▶ ASSIGNMENT: Type out the full set of entries again, unchanged.

[Stored data]
--- START ---

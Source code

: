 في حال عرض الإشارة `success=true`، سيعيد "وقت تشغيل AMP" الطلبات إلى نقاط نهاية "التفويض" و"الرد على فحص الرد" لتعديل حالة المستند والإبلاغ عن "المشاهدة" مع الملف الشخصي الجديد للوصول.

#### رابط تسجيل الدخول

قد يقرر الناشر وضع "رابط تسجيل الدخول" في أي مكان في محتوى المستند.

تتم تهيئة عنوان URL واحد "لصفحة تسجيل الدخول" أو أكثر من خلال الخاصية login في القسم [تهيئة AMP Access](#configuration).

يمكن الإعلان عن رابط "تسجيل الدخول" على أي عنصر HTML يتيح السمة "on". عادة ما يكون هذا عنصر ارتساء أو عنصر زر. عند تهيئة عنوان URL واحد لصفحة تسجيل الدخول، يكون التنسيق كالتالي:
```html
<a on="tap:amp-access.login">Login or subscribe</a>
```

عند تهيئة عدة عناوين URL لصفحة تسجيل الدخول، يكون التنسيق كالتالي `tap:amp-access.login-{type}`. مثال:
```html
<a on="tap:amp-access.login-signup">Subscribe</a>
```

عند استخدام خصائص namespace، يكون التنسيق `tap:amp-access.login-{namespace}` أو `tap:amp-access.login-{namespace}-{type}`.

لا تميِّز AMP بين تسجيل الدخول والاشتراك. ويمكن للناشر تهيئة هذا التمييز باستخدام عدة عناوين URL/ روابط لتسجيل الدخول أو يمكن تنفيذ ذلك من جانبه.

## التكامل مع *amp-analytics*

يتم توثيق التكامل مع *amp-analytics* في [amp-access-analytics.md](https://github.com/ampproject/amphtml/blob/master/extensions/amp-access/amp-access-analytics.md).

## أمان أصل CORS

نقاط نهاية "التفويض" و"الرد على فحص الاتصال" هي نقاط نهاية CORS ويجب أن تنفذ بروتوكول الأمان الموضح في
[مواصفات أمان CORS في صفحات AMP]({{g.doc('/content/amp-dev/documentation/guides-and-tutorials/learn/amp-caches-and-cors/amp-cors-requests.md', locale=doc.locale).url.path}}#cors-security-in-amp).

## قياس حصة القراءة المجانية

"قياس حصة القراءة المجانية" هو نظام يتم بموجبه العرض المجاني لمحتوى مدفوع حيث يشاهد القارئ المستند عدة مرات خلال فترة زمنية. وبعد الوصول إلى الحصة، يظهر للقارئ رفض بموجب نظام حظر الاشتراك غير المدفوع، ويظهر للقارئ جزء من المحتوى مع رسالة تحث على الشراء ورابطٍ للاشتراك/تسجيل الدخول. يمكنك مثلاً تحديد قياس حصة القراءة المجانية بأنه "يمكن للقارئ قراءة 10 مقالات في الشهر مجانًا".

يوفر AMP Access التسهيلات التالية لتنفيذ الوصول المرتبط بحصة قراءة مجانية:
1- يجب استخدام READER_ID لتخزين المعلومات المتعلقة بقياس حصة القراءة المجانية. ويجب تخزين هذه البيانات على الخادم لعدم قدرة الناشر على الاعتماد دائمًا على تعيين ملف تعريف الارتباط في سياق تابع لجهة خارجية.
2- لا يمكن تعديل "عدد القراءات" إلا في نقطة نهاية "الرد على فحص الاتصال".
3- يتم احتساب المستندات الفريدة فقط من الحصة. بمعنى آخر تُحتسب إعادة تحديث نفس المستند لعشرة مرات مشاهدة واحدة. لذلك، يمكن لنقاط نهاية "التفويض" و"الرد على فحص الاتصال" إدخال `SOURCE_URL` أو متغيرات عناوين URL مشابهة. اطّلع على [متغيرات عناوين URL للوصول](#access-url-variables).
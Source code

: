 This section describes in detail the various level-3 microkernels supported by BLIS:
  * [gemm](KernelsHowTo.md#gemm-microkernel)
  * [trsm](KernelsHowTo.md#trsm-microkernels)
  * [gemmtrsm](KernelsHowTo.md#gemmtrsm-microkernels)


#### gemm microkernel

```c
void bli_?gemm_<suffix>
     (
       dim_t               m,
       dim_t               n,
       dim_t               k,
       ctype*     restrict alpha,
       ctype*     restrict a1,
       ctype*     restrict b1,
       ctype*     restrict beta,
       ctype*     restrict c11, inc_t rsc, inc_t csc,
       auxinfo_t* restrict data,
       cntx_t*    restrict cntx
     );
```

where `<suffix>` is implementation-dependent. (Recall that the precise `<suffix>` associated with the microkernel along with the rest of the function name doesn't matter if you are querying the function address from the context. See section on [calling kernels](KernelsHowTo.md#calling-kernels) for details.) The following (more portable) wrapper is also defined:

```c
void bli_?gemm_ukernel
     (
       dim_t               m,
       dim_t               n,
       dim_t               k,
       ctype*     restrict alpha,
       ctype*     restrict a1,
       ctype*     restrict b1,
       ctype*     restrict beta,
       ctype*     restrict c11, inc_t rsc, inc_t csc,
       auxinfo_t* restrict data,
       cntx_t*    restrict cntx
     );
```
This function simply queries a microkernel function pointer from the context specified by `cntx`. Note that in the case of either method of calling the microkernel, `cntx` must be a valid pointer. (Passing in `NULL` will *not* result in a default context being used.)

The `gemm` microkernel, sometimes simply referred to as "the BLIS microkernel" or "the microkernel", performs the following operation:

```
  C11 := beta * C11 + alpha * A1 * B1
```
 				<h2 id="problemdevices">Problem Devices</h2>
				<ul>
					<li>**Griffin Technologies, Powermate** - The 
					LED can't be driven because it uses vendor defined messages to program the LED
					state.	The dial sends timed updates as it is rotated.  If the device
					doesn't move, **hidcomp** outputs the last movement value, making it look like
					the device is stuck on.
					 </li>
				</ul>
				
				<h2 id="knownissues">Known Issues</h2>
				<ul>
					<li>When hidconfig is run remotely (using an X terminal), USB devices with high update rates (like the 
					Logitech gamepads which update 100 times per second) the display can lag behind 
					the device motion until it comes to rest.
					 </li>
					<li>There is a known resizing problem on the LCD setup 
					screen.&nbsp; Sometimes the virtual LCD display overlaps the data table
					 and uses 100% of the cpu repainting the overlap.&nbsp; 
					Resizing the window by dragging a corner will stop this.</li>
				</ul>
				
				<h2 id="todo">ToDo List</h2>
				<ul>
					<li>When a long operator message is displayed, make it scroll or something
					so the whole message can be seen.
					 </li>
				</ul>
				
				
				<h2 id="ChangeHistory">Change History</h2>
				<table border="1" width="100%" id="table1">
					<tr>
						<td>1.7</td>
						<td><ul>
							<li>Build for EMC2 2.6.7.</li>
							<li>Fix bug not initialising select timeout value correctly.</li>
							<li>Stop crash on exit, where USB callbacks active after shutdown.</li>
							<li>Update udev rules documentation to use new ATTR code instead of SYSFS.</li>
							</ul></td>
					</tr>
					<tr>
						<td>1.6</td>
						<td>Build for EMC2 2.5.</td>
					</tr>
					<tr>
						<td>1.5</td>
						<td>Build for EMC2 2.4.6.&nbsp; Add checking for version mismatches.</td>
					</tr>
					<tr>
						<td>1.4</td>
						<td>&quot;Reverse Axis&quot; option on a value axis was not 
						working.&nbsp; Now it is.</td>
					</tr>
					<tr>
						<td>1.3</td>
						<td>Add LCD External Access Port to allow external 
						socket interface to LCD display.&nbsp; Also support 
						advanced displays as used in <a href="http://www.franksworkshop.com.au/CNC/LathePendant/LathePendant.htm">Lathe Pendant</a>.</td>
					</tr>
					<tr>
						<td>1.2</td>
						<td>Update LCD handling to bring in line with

--- END ---

▶ THE ANSWER:
Source code

: في حال عرض الإشارة `success=true`، سيعيد "وقت تشغيل AMP" الطلبات إلى نقاط نهاية "التفويض" و"الرد على فحص الرد" لتعديل حالة المستند والإبلاغ عن "المشاهدة" مع الملف الشخصي الجديد للوصول.

#### رابط تسجيل الدخول

قد يقرر الناشر وضع "رابط تسجيل الدخول" في أي مكان في محتوى المستند.

تتم تهيئة عنوان URL واحد "لصفحة تسجيل الدخول" أو أكثر من خلال الخاصية login في القسم [تهيئة AMP Access](#configuration).

يمكن الإعلان عن رابط "تسجيل الدخول" على أي عنصر HTML يتيح السمة "on". عادة ما يكون هذا عنصر ارتساء أو عنصر زر. عند تهيئة عنوان URL واحد لصفحة تسجيل الدخول، يكون التنسيق كالتالي:
```html
<a on="tap:amp-access.login">Login or subscribe</a>
```

عند تهيئة عدة عناوين URL لصفحة تسجيل الدخول، يكون التنسيق كالتالي `tap:amp-access.login-{type}`. مثال:
```html
<a on="tap:amp-access.login-signup">Subscribe</a>
```

عند استخدام خصائص namespace، يكون التنسيق `tap:amp-access.login-{namespace}` أو `tap:amp-access.login-{namespace}-{type}`.

لا تميِّز AMP بين تسجيل الدخول والاشتراك. ويمكن للناشر تهيئة هذا التمييز باستخدام عدة عناوين URL/ روابط لتسجيل الدخول أو يمكن تنفيذ ذلك من جانبه.

## التكامل مع *amp-analytics*

يتم توثيق التكامل مع *amp-analytics* في [amp-access-analytics.md](https://github.com/ampproject/amphtml/blob/master/extensions/amp-access/amp-access-analytics.md).

## أمان أصل CORS

نقاط نهاية "التفويض" و"الرد على فحص الاتصال" هي نقاط نهاية CORS ويجب أن تنفذ بروتوكول الأمان الموضح في
[مواصفات أمان CORS في صفحات AMP]({{g.doc('/content/amp-dev/documentation/guides-and-tutorials/learn/amp-caches-and-cors/amp-cors-requests.md', locale=doc.locale).url.path}}#cors-security-in-amp).

## قياس حصة القراءة المجانية

"قياس حصة القراءة المجانية" هو نظام يتم بموجبه العرض المجاني لمحتوى مدفوع حيث يشاهد القارئ المستند عدة مرات خلال فترة زمنية. وبعد الوصول إلى الحصة، يظهر للقارئ رفض بموجب نظام حظر الاشتراك غير المدفوع، ويظهر للقارئ جزء من المحتوى مع رسالة تحث على الشراء ورابطٍ للاشتراك/تسجيل الدخول. يمكنك مثلاً تحديد قياس حصة القراءة المجانية بأنه "يمكن للقارئ قراءة 10 مقالات في الشهر مجانًا".

يوفر AMP Access التسهيلات التالية لتنفيذ الوصول المرتبط بحصة قراءة مجانية:
1- يجب استخدام READER_ID لتخزين المعلومات المتعلقة بقياس حصة القراءة المجانية. ويجب تخزين هذه البيانات على الخادم لعدم قدرة الناشر على الاعتماد دائمًا على تعيين ملف تعريف الارتباط في سياق تابع لجهة خارجية.
2- لا يمكن تعديل "عدد القراءات" إلا في نقطة نهاية "الرد على فحص الاتصال".
3- يتم احتساب المستندات الفريدة فقط من الحصة. بمعنى آخر تُحتسب إعادة تحديث نفس المستند لعشرة مرات مشاهدة واحدة. لذلك، يمكن لنقاط نهاية "التفويض" و"الرد على فحص الاتصال" إدخال `SOURCE_URL` أو متغيرات عناوين URL مشابهة. اطّلع على [متغيرات عناوين URL للوصول](#access-url-variables).
Source code

: This section describes in detail the various level-3 microkernels supported by BLIS:
  * [gemm](KernelsHowTo.md#gemm-microkernel)
  * [trsm](KernelsHowTo.md#trsm-microkernels)
  * [gemmtrsm](KernelsHowTo.md#gemmtrsm-microkernels)


#### gemm microkernel

```c
void bli_?gemm_<suffix>
     (
       dim_t               m,
       dim_t               n,
       dim_t               k,
       ctype*     restrict alpha,
       ctype*     restrict a1,
       ctype*     restrict b1,
       ctype*     restrict beta,
       ctype*     restrict c11, inc_t rsc, inc_t csc,
       auxinfo_t* restrict data,
       cntx_t*    restrict cntx
     );
```

where `<suffix>` is implementation-dependent. (Recall that the precise `<suffix>` associated with the microkernel along with the rest of the function name doesn't matter if you are querying the function address from the context. See section on [calling kernels](KernelsHowTo.md#calling-kernels) for details.) The following (more portable) wrapper is also defined:

```c
void bli_?gemm_ukernel
     (
       dim_t               m,
       dim_t               n,
       dim_t               k,
       ctype*     restrict alpha,
       ctype*     restrict a1,
       ctype*     restrict b1,
       ctype*     restrict beta,
       ctype*     restrict c11, inc_t rsc, inc_t csc,
       auxinfo_t* restrict data,
       cntx_t*    restrict cntx
     );
```
This function simply queries a microkernel function pointer from the context specified by `cntx`. Note that in the case of either method of calling the microkernel, `cntx` must be a valid pointer. (Passing in `NULL` will *not* result in a default context being used.)

The `gemm` microkernel, sometimes simply referred to as "the BLIS microkernel" or "the microkernel", performs the following operation:

```
  C11 := beta * C11 + alpha * A1 * B1
```
 				<h2 id="problemdevices">Problem Devices</h2>
				<ul>
					<li>**Griffin Technologies, Powermate** - The 
					LED can't be driven because it uses vendor defined messages to program the LED
					state.	The dial sends timed updates as it is rotated.  If the device
					doesn't move, **hidcomp** outputs the last movement value, making it look like
					the device is stuck on.
					 </li>
				</ul>
				
				<h2 id="knownissues">Known Issues</h2>
				<ul>
					<li>When hidconfig is run remotely (using an X terminal), USB devices with high update rates (like the 
					Logitech gamepads which update 100 times per second) the display can lag behind 
					the device motion until it comes to rest.
					 </li>
					<li>There is a known resizing problem on the LCD setup 
					screen.&nbsp; Sometimes the virtual LCD display overlaps the data table
					 and uses 100% of the cpu repainting the overlap.&nbsp; 
					Resizing the window by dragging a corner will stop this.</li>
				</ul>
				
				<h2 id="todo">ToDo List</h2>
				<ul>
					<li>When a long operator message is displayed, make it scroll or something
					so the whole message can be seen.
					 </li>
				</ul>
				
				
				<h2 id="ChangeHistory">Change History</h2>
				<table border="1" width="100%" id="table1">
					<tr>
						<td>1.7</td>
						<td><ul>
							<li>Build for EMC2 2.6.7.</li>
							<li>Fix bug not initialising select timeout value correctly.</li>
							<li>Stop crash on exit, where USB callbacks active after shutdown.</li>
							<li>Update udev rules documentation to use new ATTR code instead of SYSFS.</li>
							</ul></td>
					</tr>
					<tr>
						<td>1.6</td>
						<td>Build for EMC2 2.5.</td>
					</tr>
					<tr>
						<td>1.5</td>
						<td>Build for EMC2 2.4.6.&nbsp; Add checking for version mismatches.</td>
					</tr>
					<tr>
						<td>1.4</td>
						<td>&quot;Reverse Axis&quot; option on a value axis was not 
						working.&nbsp; Now it is.</td>
					</tr>
					<tr>
						<td>1.3</td>
						<td>Add LCD External Access Port to allow external 
						socket interface to LCD display.&nbsp; Also support 
						advanced displays as used in <a href="http://www.franksworkshop.com.au/CNC/LathePendant/LathePendant.htm">Lathe Pendant</a>.</td>
					</tr>
					<tr>
						<td>1.2</td>
						<td>Update LCD handling to bring in line with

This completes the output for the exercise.